Perhaps the central figure in the text, as the object of the children’s greatest affection and curiosity is the Austrian officer Major Tildy, who they fall in love with immediately, without knowing almost anything about him. They spend the majority of the novel trying to hear more and more about him, as he defends the honor of his sister-in-law, a promiscuous woman from a wealthy family possessing a recognizable nose, and finds himself put away in a mental institution. Such is their infatuation that when they hear he is part German they spend an incredible amount of time speculating on the nature of Germans, and on the beauty of war. For them there is no such thing as a just war—there is just war. They understand the question only in terms of existence. When they are forced to grapple with their observations of Jewish discrimination within Czernopol, which culminates with a great riot in the streets, they understand not “that Jews are also people, but rather the reverse, that people are sometimes also Jews.” And so on, go the discoveries of this group of siblings, the unnoticed eavesdroppers in a city full of both turmoil and laughter.

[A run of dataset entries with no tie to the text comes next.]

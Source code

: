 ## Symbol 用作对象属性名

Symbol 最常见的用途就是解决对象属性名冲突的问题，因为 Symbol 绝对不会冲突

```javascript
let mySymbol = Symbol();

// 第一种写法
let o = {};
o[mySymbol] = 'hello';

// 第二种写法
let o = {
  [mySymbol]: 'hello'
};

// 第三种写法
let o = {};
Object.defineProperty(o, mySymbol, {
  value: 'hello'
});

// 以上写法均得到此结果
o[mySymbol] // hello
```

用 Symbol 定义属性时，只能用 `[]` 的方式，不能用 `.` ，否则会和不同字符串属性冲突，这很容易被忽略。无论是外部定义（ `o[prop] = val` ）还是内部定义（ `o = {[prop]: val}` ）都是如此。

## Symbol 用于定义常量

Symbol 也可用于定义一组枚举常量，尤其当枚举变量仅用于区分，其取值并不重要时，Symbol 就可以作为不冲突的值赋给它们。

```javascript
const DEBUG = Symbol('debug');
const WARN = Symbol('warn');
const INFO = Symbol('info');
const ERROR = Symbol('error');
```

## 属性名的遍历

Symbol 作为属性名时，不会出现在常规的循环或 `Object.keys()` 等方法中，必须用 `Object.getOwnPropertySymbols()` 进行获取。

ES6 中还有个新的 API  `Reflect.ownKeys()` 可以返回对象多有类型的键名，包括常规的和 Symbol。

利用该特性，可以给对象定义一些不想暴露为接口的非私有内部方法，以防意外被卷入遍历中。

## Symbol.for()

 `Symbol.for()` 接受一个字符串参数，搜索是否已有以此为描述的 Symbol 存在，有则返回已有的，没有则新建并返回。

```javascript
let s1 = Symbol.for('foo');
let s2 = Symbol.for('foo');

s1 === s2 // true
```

For children find themselves in the unique position of alterity which still allows them access into realms of privileged knowledge, as it were, because they are not expected to understand the information that passes before their very eyes and ears. Von Rezzori seizes upon this privilege of youth and puts together an exquisitely recounted tale of childhood that contains not only the excitement and wonder of discovery, but also the cutting commentary and revelation that accompany such discovery when precisely expressed.